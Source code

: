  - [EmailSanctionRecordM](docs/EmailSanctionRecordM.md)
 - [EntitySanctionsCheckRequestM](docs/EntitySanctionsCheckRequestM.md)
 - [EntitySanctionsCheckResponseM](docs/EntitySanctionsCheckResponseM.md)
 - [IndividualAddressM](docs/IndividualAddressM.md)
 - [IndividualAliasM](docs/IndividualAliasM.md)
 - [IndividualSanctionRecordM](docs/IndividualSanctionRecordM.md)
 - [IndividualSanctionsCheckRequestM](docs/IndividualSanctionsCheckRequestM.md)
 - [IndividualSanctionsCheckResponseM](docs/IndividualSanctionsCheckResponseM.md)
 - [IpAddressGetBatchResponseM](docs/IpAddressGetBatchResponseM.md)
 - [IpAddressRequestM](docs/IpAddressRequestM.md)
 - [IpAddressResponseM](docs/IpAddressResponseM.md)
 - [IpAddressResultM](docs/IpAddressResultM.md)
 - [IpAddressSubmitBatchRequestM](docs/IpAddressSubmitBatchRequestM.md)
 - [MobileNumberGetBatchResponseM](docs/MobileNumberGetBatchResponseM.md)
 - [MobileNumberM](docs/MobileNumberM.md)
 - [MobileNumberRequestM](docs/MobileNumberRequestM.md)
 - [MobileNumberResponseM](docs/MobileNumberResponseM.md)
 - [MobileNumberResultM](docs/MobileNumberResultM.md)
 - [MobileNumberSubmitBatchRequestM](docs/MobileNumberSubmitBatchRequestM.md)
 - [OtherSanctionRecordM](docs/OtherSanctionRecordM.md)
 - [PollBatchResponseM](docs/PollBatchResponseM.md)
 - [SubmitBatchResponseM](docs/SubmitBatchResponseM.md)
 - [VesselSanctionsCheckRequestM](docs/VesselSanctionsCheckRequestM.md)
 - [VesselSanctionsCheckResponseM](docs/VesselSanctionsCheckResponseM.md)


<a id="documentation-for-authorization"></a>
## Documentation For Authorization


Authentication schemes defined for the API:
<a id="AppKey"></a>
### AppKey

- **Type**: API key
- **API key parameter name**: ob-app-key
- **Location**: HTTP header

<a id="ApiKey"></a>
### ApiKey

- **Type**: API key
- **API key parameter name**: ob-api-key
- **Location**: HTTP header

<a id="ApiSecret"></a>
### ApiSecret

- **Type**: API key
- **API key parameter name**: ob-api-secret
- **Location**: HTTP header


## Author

━━━━━━━━

• **Brief**
Look over the records. Copy the lines that include the word "parameter".

• **Worked solution**
- **API key parameter name**: ob-app-key
- **API key parameter name**: ob-api-key
- **API key parameter name**: ob-api-secret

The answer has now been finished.